There was a case of this over the international break, when a widely shared chart conveniently informed us that Sesko had been deemed – decisively – the poorest acquisition of the recent market by a poll of 20 agents. And of course, the press are by no means the only ones in such behavior. Team social media, online personalities, unidentified profiles with a oddly high number of pornbot followers: everybody with a vested interest is now basically aligned along the identical rules, an ecosystem explicitly nosed towards provocation.
The Mental Cost
Scroll, scroll, tap, scroll. What is happening to ourselves? Are we aware, on any level, what this infinite stream of aggravation is doing to our brains? Quite apart from the essential weirdness of playing in the center of this, aware on a bizarre chain-reaction level that every single thing about them is now basically content, commodity, open-source property to be repackaged and exchanged.

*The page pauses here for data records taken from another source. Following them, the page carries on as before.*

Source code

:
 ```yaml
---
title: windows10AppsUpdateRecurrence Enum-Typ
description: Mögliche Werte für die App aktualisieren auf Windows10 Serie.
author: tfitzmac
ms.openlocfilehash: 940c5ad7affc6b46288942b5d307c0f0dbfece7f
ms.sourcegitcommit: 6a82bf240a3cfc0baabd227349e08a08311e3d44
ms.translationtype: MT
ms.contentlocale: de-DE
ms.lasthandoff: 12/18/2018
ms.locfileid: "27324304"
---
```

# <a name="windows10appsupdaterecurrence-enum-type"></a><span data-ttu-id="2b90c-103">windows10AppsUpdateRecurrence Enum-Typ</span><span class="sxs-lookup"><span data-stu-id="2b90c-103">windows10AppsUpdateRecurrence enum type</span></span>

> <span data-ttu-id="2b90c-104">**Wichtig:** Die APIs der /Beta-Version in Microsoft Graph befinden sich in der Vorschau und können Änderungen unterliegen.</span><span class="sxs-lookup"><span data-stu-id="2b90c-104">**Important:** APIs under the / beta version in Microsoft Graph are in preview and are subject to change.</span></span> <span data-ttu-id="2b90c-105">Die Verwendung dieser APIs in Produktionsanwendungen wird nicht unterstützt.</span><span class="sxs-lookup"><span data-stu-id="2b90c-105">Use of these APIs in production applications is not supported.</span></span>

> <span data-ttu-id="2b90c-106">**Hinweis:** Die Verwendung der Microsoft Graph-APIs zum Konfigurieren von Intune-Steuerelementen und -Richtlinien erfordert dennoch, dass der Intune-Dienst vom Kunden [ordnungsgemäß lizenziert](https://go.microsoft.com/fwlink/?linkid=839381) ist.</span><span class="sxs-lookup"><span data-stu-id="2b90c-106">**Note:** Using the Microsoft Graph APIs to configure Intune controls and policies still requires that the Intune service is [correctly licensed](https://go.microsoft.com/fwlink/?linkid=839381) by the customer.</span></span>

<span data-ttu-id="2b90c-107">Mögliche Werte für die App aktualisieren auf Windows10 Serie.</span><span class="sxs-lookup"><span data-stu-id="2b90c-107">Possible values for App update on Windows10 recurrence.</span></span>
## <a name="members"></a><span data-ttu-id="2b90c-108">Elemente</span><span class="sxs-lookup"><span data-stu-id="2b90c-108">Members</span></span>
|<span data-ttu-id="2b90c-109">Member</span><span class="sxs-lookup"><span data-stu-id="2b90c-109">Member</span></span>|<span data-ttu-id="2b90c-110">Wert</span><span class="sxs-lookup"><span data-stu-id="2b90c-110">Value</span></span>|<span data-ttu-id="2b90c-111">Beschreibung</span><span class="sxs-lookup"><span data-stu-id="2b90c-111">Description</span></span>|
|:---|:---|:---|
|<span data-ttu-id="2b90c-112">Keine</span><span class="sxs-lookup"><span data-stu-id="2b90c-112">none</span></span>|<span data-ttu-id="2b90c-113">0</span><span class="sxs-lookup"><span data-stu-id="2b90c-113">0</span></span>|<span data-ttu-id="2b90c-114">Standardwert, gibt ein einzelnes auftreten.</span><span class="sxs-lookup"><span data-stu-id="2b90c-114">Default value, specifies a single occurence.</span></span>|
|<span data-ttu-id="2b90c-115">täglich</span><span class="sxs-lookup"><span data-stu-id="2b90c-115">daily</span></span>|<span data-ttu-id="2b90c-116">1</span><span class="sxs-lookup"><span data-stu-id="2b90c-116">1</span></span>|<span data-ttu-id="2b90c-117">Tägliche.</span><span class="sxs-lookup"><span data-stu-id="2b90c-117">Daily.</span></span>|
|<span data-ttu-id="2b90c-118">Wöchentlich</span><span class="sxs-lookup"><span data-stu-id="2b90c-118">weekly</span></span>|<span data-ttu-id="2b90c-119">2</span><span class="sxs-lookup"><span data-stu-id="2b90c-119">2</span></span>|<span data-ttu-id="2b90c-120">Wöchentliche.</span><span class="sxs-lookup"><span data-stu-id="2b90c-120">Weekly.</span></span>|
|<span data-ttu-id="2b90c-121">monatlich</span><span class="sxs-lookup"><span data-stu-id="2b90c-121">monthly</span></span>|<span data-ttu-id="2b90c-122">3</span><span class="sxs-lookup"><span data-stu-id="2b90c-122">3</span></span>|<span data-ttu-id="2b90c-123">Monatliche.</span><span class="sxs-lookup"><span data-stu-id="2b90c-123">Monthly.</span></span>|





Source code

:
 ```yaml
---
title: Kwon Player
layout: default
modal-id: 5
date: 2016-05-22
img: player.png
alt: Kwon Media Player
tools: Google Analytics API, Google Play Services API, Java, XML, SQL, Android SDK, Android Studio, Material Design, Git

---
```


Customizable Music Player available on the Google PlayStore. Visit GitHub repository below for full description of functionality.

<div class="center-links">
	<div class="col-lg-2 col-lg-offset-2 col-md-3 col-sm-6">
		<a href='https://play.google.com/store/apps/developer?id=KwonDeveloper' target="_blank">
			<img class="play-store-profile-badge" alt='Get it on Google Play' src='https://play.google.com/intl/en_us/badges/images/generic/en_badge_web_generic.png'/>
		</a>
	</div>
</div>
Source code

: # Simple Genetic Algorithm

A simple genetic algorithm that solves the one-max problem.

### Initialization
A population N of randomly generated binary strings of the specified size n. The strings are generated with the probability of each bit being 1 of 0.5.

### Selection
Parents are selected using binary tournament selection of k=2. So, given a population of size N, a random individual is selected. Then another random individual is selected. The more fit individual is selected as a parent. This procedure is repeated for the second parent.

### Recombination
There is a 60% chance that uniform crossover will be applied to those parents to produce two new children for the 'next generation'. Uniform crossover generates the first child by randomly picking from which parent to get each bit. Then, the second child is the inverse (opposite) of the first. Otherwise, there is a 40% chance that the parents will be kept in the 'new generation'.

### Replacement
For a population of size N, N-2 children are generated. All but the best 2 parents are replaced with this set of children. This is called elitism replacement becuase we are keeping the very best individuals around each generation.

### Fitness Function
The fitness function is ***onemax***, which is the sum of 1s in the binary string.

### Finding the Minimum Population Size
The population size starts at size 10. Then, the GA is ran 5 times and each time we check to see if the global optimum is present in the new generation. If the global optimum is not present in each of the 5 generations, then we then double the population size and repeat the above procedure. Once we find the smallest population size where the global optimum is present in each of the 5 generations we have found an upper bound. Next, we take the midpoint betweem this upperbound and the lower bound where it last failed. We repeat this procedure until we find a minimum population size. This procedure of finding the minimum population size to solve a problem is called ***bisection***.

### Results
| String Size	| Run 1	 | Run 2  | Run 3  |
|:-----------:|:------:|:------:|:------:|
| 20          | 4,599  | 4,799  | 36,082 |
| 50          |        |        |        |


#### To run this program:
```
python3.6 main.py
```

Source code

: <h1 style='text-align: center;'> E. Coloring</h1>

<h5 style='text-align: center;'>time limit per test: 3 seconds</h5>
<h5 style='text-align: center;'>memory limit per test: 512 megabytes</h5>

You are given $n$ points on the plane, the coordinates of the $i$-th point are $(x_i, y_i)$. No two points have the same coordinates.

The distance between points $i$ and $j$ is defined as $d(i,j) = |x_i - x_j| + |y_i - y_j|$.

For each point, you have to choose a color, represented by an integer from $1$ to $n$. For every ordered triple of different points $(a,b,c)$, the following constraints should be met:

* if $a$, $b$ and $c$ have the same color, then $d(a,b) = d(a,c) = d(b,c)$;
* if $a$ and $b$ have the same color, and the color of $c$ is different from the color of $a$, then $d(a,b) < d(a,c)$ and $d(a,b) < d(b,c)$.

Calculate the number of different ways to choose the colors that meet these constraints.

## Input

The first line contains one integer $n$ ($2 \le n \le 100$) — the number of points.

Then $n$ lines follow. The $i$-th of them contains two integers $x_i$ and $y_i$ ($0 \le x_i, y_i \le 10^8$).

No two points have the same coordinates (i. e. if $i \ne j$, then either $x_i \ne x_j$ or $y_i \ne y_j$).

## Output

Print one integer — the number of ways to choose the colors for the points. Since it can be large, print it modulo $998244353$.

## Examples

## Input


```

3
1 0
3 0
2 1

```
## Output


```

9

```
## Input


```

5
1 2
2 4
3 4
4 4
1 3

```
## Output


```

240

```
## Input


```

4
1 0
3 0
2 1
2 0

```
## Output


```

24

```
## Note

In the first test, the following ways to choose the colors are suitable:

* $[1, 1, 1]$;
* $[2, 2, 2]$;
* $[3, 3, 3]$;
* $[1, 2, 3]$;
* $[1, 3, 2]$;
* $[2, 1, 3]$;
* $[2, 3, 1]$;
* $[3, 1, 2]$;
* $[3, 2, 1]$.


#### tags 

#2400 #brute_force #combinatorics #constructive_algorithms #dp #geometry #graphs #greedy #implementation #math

Indeed, partly this is because it's Manchester United, the corpse that keeps nourishing the cycle, a big club that must always be producing the big feelings. But also, in part this is a seasonal affliction, a swing of opinion most visibly and cruelly glimpsed at this season, roughly four weeks after the window has closed. Throughout the summer we have been desiring players, praising them, drooling over them. Now, just a few weeks in, many of those very players are already being disdained as broken goods. Should we start to be concerned about a new signing? Did Arsenal actually need Viktor Gyökeres necessary? What was the point of another expensive buy?
The Bigger Picture
It seems fitting that he faces their rivals on the weekend: a team simultaneously on a long unbeaten run at home in the league and somehow in their own situation of perceived turmoil, like filing a a report on a person who popped to the store 30 minutes ago. Defensively suspect. Mohamed Salah past his prime. The striker waste of money. The coach losing his hair.
Perhaps we have not yet quite grasped the way the narrative of football has started to replace football the actual game, to inflect the way we view it, an entire sport repivoted around discussion topics and immediate responses, something that occurs in the backdrop while we scroll through our phones, unable to disconnect from the constant flow of opinions and more takes. Perhaps Sesko taking the hit right now. However, everyone is losing a part of the experience here.